> [THE PROBLEM]:
Each line of the records below that contains "INSTR" needs to be copied.

⟨

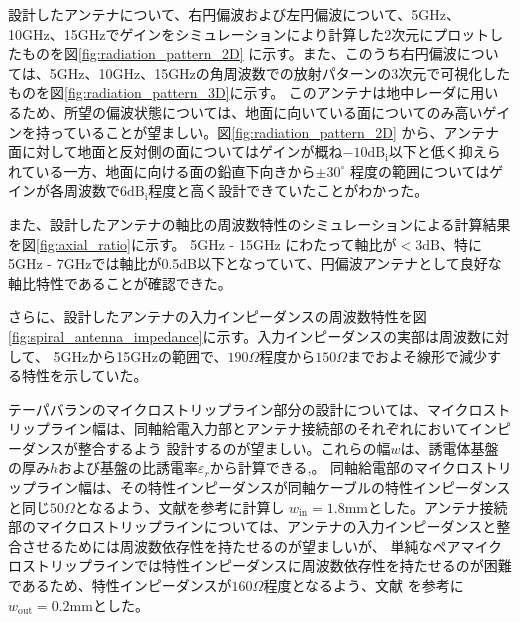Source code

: \documentclass[11pt,a4paper,uplatex,draft]{ujarticle}
\begin{document}
  設計したアンテナについて、右円偏波および左円偏波について、5GHz、10GHz、15GHzでゲインをシミュレーションにより計算した2次元にプロットしたものを図\ref{fig:radiation_pattern_2D}
  に示す。また、このうち右円偏波については、5GHz、10GHz、15GHzの角周波数での放射パターンの3次元で可視化したものを図\ref{fig:radiation_pattern_3D}に示す。
  このアンテナは地中レーダに用いるため、所望の偏波状態については、地面に向いている面についてのみ高いゲインを持っていることが望ましい。図\ref{fig:radiation_pattern_2D}
  から、アンテナ面に対して地面と反対側の面についてはゲインが概ね$-10\mathrm{dB_i}$以下と低く抑えられている一方、地面に向ける面の鉛直下向きから$\displaystyle \pm 30^{\circ}$
  程度の範囲についてはゲインが各周波数で$6\mathrm{dB_i}$程度と高く設計できていたことがわかった。

  また、設計したアンテナの軸比の周波数特性のシミュレーションによる計算結果を図\ref{fig:axial_ratio}に示す。
  5GHz - 15GHz にわたって軸比が$<3\mathrm{dB}$、特に5GHz - 7GHzでは軸比が0.5dB以下となっていて、円偏波アンテナとして良好な軸比特性であることが確認できた。

  さらに、設計したアンテナの入力インピーダンスの周波数特性を図\ref{fig:spiral_antenna_impedance}に示す。入力インピーダンスの実部は周波数に対して、
  5GHzから15GHzの範囲で、$190\Omega$程度から$150\Omega$までおよそ線形で減少する特性を示していた。

  テーパバランのマイクロストリップライン部分の設計については、マイクロストリップライン幅は、同軸給電入力部とアンテナ接続部のそれぞれにおいてインピーダンスが整合するよう
  設計するのが望ましい。これらの幅$w$は、誘電体基盤の厚み$h$および基盤の比誘電率$\varepsilon_r$から計算できる\cite{ground_microstrip_line},\cite{pair_microstrip_line}。
  同軸給電部のマイクロストリップライン幅は、その特性インピーダンスが同軸ケーブルの特性インピーダンスと同じ$50\Omega$となるよう、文献\cite{ground_microstrip_line}を参考に計算し
  $w_{\mathrm{in}} = 1.8\mathrm{mm}$とした。アンテナ接続部のマイクロストリップラインについては、アンテナの入力インピーダンスと整合させるためには周波数依存性を持たせるのが望ましいが、
  単純なペアマイクロストリップラインでは特性インピーダンスに周波数依存性を持たせるのが困難であるため、特性インピーダンスが$160\Omega$程度となるよう、文献\cite{pair_microstrip_line}
  を参考に$w_{\mathrm{out}} = 0.2\mathrm{mm}$とした。
\end{document}
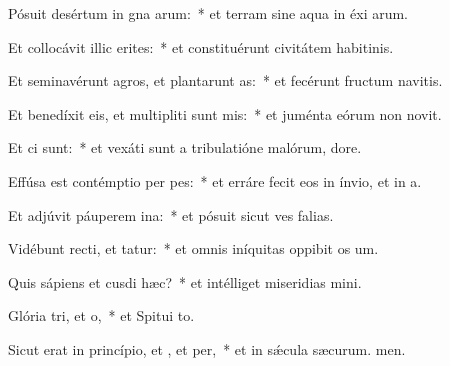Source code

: \item Pósuit desértum in gna arum:~* et terram sine aqua in éxi arum.
\item Et collocávit illic erites:~* et constituérunt civitátem habitinis.
\item Et seminavérunt agros, et plantarunt as:~* et fecérunt fructum navitis.
\item Et benedíxit eis, et multipliti sunt mis:~* et juménta eórum non novit.
\item Et ci  sunt:~* et vexáti sunt a tribulatióne malórum,  dore.
\item Effúsa est contémptio per pes:~* et erráre fecit eos in ínvio, et  in a.
\item Et adjúvit páuperem  ina:~* et pósuit sicut ves falias.
\item Vidébunt recti, et tatur:~* et omnis iníquitas oppibit os um.
\item Quis sápiens et cusdi hæc?~* et intélliget miseridias mini.
\item Glória tri, et o,~* et Spitui to.
\item Sicut erat in princípio, et , et per,~* et in sǽcula sæcurum. men.
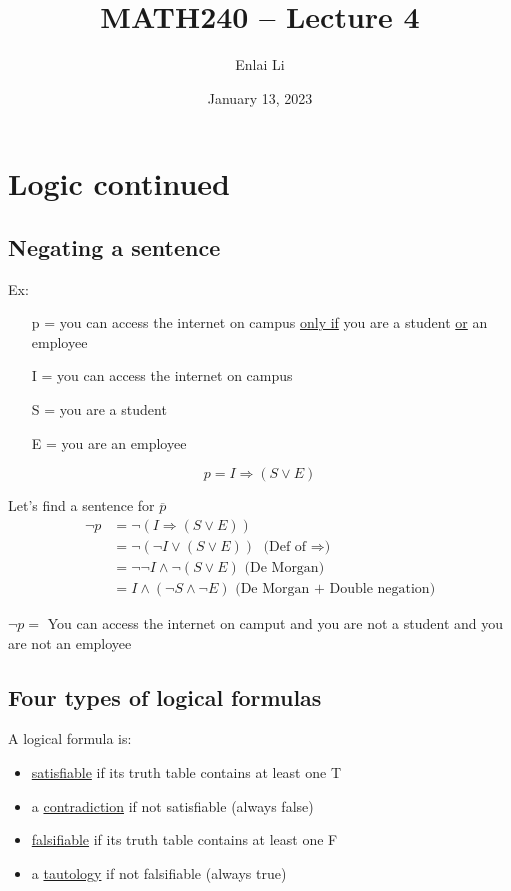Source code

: \documentclass{article}
\author{Enlai Li}
\title{MATH240 -- Lecture 4}
\date{January 13, 2023}
\begin{document}
\maketitle
\section{Logic continued}
\subsection{Negating a sentence}
Ex:
\begin{itemize}
    \item [p =] you can access the internet on campus \underline{only if} you are a student \underline{or} an employee
    \item [I =] you can access the internet on campus
    \item [S =] you are a student
    \item [E =] you are an employee
\end{itemize}
\[
    p = I \Rightarrow (S \lor E)
\]

Let's find a sentence for $\overline{p}$
\begin{align*}
    \lnot p
     & = \lnot (I \Rightarrow (S \lor E))
    \\ & = \lnot (\lnot I \lor (S \lor E)) \text{ (Def of $\Rightarrow $)}
    \\ & = \lnot \lnot I \land \lnot(S \lor E) \text{ (De Morgan)}
    \\ & =  I \land (\lnot S \land \lnot E) \text{ (De Morgan + Double negation)}
\end{align*}

$ \lnot p =$ You can access the internet on camput and you are not a student and you are not an employee

\subsection{Four types of logical formulas}
A logical formula is:
\begin{itemize}
    \item \underline{satisfiable} if its truth table contains at least one T
    \item a \underline{contradiction} if not satisfiable (always false)
    \item \underline{falsifiable} if its truth table contains at least one F
    \item a \underline{tautology} if not falsifiable (always true)
\end{itemize}
\clearpage
\end{document}
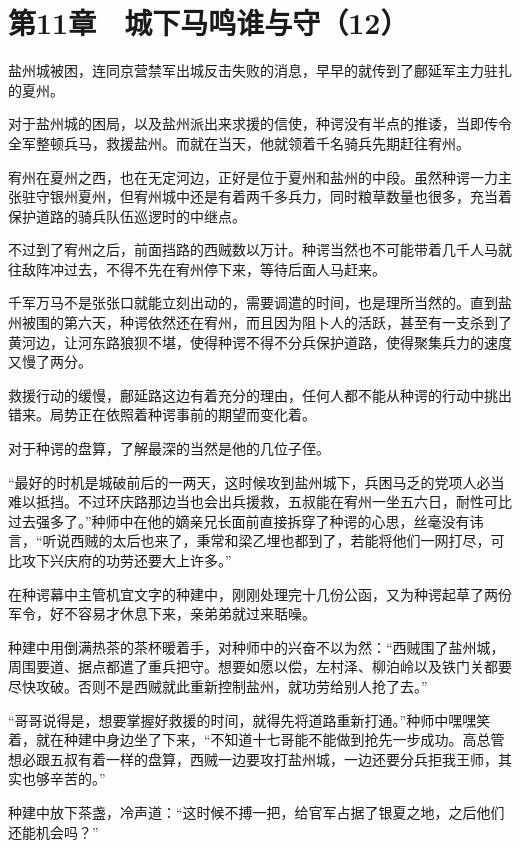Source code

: \section{第11章　城下马鸣谁与守（12）}

盐州城被困，连同京营禁军出城反击失败的消息，早早的就传到了鄜延军主力驻扎的夏州。

对于盐州城的困局，以及盐州派出来求援的信使，种谔没有半点的推诿，当即传令全军整顿兵马，救援盐州。而就在当天，他就领着千名骑兵先期赶往宥州。

宥州在夏州之西，也在无定河边，正好是位于夏州和盐州的中段。虽然种谔一力主张驻守银州夏州，但宥州城中还是有着两千多兵力，同时粮草数量也很多，充当着保护道路的骑兵队伍巡逻时的中继点。

不过到了宥州之后，前面挡路的西贼数以万计。种谔当然也不可能带着几千人马就往敌阵冲过去，不得不先在宥州停下来，等待后面人马赶来。

千军万马不是张张口就能立刻出动的，需要调遣的时间，也是理所当然的。直到盐州被围的第六天，种谔依然还在宥州，而且因为阻卜人的活跃，甚至有一支杀到了黄河边，让河东路狼狈不堪，使得种谔不得不分兵保护道路，使得聚集兵力的速度又慢了两分。

救援行动的缓慢，鄜延路这边有着充分的理由，任何人都不能从种谔的行动中挑出错来。局势正在依照着种谔事前的期望而变化着。

对于种谔的盘算，了解最深的当然是他的几位子侄。

“最好的时机是城破前后的一两天，这时候攻到盐州城下，兵困马乏的党项人必当难以抵挡。不过环庆路那边当也会出兵援救，五叔能在宥州一坐五六日，耐性可比过去强多了。”种师中在他的嫡亲兄长面前直接拆穿了种谔的心思，丝毫没有讳言，“听说西贼的太后也来了，秉常和梁乙埋也都到了，若能将他们一网打尽，可比攻下兴庆府的功劳还要大上许多。”

在种谔幕中主管机宜文字的种建中，刚刚处理完十几份公函，又为种谔起草了两份军令，好不容易才休息下来，亲弟弟就过来聒噪。

种建中用倒满热茶的茶杯暖着手，对种师中的兴奋不以为然：“西贼围了盐州城，周围要道、据点都遣了重兵把守。想要如愿以偿，左村泽、柳泊岭以及铁门关都要尽快攻破。否则不是西贼就此重新控制盐州，就功劳给别人抢了去。”

“哥哥说得是，想要掌握好救援的时间，就得先将道路重新打通。”种师中嘿嘿笑着，就在种建中身边坐了下来，“不知道十七哥能不能做到抢先一步成功。高总管想必跟五叔有着一样的盘算，西贼一边要攻打盐州城，一边还要分兵拒我王师，其实也够辛苦的。”

种建中放下茶盏，冷声道：“这时候不搏一把，给官军占据了银夏之地，之后他们还能机会吗？”

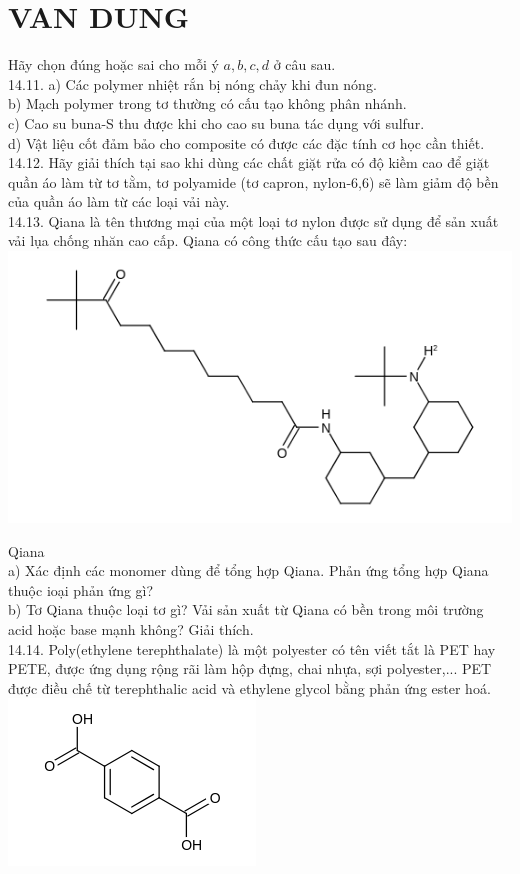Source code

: \documentclass[10pt]{article}
\begin{document}
\section*{VAN DUNG}
Hãy chọn đúng hoặc sai cho mỗi ý $a, b, c, d$ ở câu sau.\\
14.11. a) Các polymer nhiệt rắn bị nóng chảy khi đun nóng.\\
b) Mạch polymer trong tơ thường có cấu tạo không phân nhánh.\\
c) Cao su buna-S thu được khi cho cao su buna tác dụng với sulfur.\\
d) Vật liệu cốt đảm bảo cho composite có được các đặc tính cơ học cần thiết.\\
14.12. Hãy giải thích tại sao khi dùng các chất giặt rửa có độ kiềm cao để giặt quần áo làm từ tơ tằm, tơ polyamide (tơ capron, nylon-6,6) sẽ làm giảm độ bền của quần áo làm từ các loại vải này.\\
14.13. Qiana là tên thương mại của một loại tơ nylon được sử dụng để sản xuất vải lụa chống nhăn cao cấp. Qiana có công thức cấu tạo sau đây:\\
\includegraphics{smile-9130645294707ea727d1c3f6e84a62f199ace142}

Qiana\\
a) Xác định các monomer dùng để tổng hợp Qiana. Phản ứng tổng hợp Qiana thuộc ioại phản ứng gì?\\
b) Tơ Qiana thuộc loại tơ gì? Vải sản xuất từ Qiana có bền trong môi trường acid hoặc base mạnh không? Giải thích.\\
14.14. Poly(ethylene terephthalate) là một polyester có tên viết tắt là PET hay PETE, được ứng dụng rộng rãi làm hộp đựng, chai nhựa, sợi polyester,... PET được điều chế từ terephthalic acid và ethylene glycol bằng phản ứng ester hoá.\\
\includegraphics{smile-671cd0ab02d03e9ed4c1bf3aa0b7df9c0ed0d261}
\end{document}
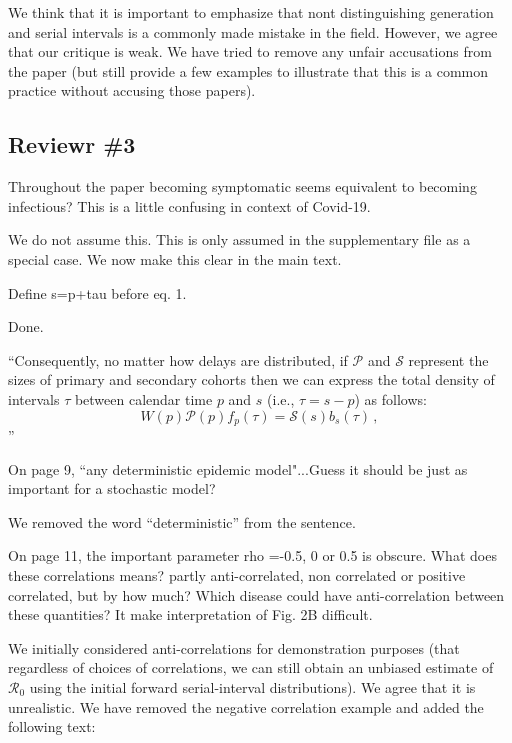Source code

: \documentclass[12pt]{article}
\newcommand{\Ro}{\ensuremath{{\mathcal R}_{0}}\xspace}
\newcommand{\rev}{\subsection*}
\newcommand{\revtext}{\textsf}
\newcommand{\psymp}{\ensuremath{p}} %
\newcommand{\ssymp}{\ensuremath{s}} %
\newcommand{\psize}{{\mathcal P}} %
\newcommand{\ssize}{{\mathcal S}} %
\begin{document}
We think that it is important to emphasize that nont distinguishing generation and serial intervals is a commonly made mistake in the field. 
However, we agree that our critique is weak.
We have tried to remove any unfair accusations from the paper (but still provide a few examples to illustrate that this is a common practice without accusing those papers).

\rev{Reviewr \#3}

\revtext{Throughout the paper becoming symptomatic seems equivalent to becoming infectious? This is a little confusing in context of Covid-19.}

We do not assume this. This is only assumed in the supplementary file as a special case. We now make this clear in the main text.

\revtext{Define s=p+tau before eq. 1.}

Done.

``Consequently, no matter how delays are distributed, if
$\mathcal P$ and $\mathcal S$ represent the sizes of primary and
secondary cohorts then we can express the total density of intervals $\tau$ between calendar time $\psymp$ and $\ssymp$ (i.e., $\tau=\ssymp-\psymp$) as follows:
\begin{equation}
W(\psymp) \psize(\psymp) f_\psymp(\tau) = \ssize(\ssymp) b_\ssymp(\tau) \,,
\label{eq:match}
\end{equation}''

\revtext{On page 9, ``any deterministic epidemic model"...Guess it should be just as important for a stochastic model?}

We removed the word ``deterministic'' from the sentence.

\revtext{On page 11, the important parameter rho =-0.5, 0 or 0.5 is obscure. What does these correlations means? partly anti-correlated, non correlated or positive correlated, but by how much? Which disease could have anti-correlation between these quantities? It make interpretation of Fig. 2B difficult. }

We initially considered anti-correlations for demonstration purposes (that regardless of choices of correlations, we can still obtain an unbiased estimate of \Ro using the initial forward serial-interval distributions). We agree that it is unrealistic. We have removed the negative correlation example and added the following text:
\end{document}
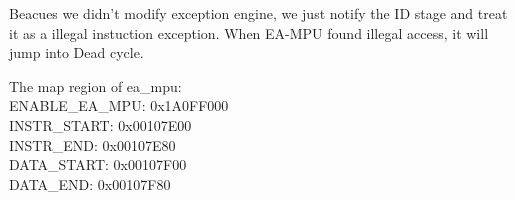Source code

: \documentclass[a4paper]{article}
\begin{document}
Beacues we didn't modify exception engine, we just notify the ID stage and treat it as a illegal instuction exception. When EA-MPU found illegal access, it will jump into Dead cycle.  

The map region of ea\_mpu:			\\
ENABLE\_EA\_MPU: 	0x1A0FF000		\\
INSTR\_START:		0x00107E00		\\
INSTR\_END:			0x00107E80		\\
DATA\_START:		0x00107F00		\\
DATA\_END:			0x00107F80		\\
\end{document}
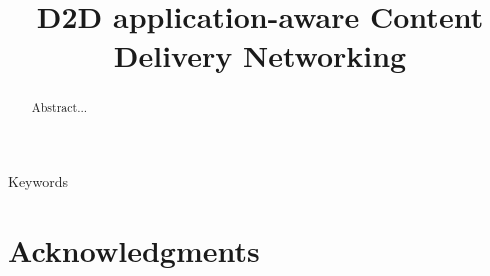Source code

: \documentclass[conference]{IEEEtran}
\begin{document}
\title{D2D application-aware Content Delivery Networking}






\maketitle
\begin{abstract}
Abstract...
\end{abstract}


\begin{IEEEkeywords}
Keywords
\end{IEEEkeywords}








\section*{Acknowledgments}




\end{document}
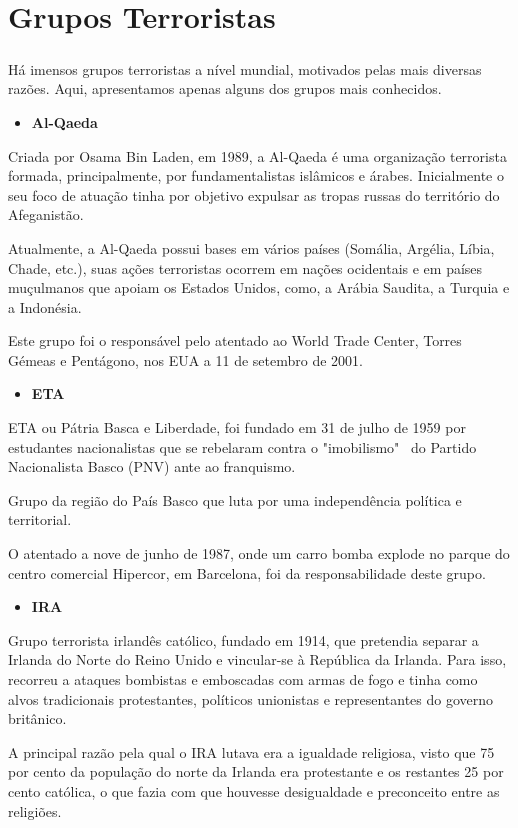 \documentclass{report}
\begin{document}
\chapter{Grupos Terroristas}
\label{chap.Grupos Terroristas}
\paragraph{} Há imensos grupos terroristas a nível mundial, motivados pelas mais diversas razões. Aqui, apresentamos apenas alguns dos grupos mais conhecidos.\par

\begin{itemize}
 \item \textbf{Al-Qaeda}
\end{itemize}
\par
Criada por Osama Bin Laden, em 1989, a Al-Qaeda  é uma organização terrorista formada, principalmente, por fundamentalistas islâmicos e árabes. Inicialmente o seu foco de atuação tinha por objetivo expulsar as tropas russas do território do Afeganistão.\par
Atualmente, a Al-Qaeda possui bases em vários países (Somália, Argélia, Líbia, Chade, etc.), suas ações terroristas ocorrem em nações ocidentais e em países muçulmanos que apoiam os Estados Unidos, como, a Arábia Saudita, a Turquia e a Indonésia.\par
Este grupo foi o responsável pelo atentado ao World Trade Center, Torres Gémeas e Pentágono, nos EUA a 11 de setembro de 2001.

\begin{itemize}
 \item \textbf{ETA}
\end{itemize}
\par
ETA ou Pátria Basca e Liberdade, foi fundado em 31 de julho de 1959 por estudantes nacionalistas que se rebelaram contra o "imobilismo" \, do Partido Nacionalista Basco (PNV) ante ao franquismo.\par
Grupo da região do País Basco que luta por uma independência política e territorial.\par
O atentado a nove de junho de 1987, onde um carro bomba explode no parque do centro  comercial Hipercor, em Barcelona, foi da responsabilidade deste grupo.

\begin{itemize}
 \item \textbf{IRA}
\end{itemize}
\par
Grupo terrorista irlandês católico, fundado em 1914, que pretendia separar a Irlanda do Norte do Reino Unido e vincular-se à República da Irlanda. Para isso, recorreu a  ataques bombistas e emboscadas com armas de fogo e tinha como alvos tradicionais protestantes, políticos unionistas e representantes do governo britânico.\par
A principal razão pela qual o IRA lutava era a igualdade religiosa, visto que 75 por cento da população do norte da Irlanda era protestante e os restantes 25 por cento  católica, o que fazia com que houvesse desigualdade e preconceito entre as religiões.
\end{document}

⟩

> [SOLUTION FOR THIS PROBLEM]:
INSTR\_START:		0x00107E00		\\
INSTR\_END:			0x00107E80		\\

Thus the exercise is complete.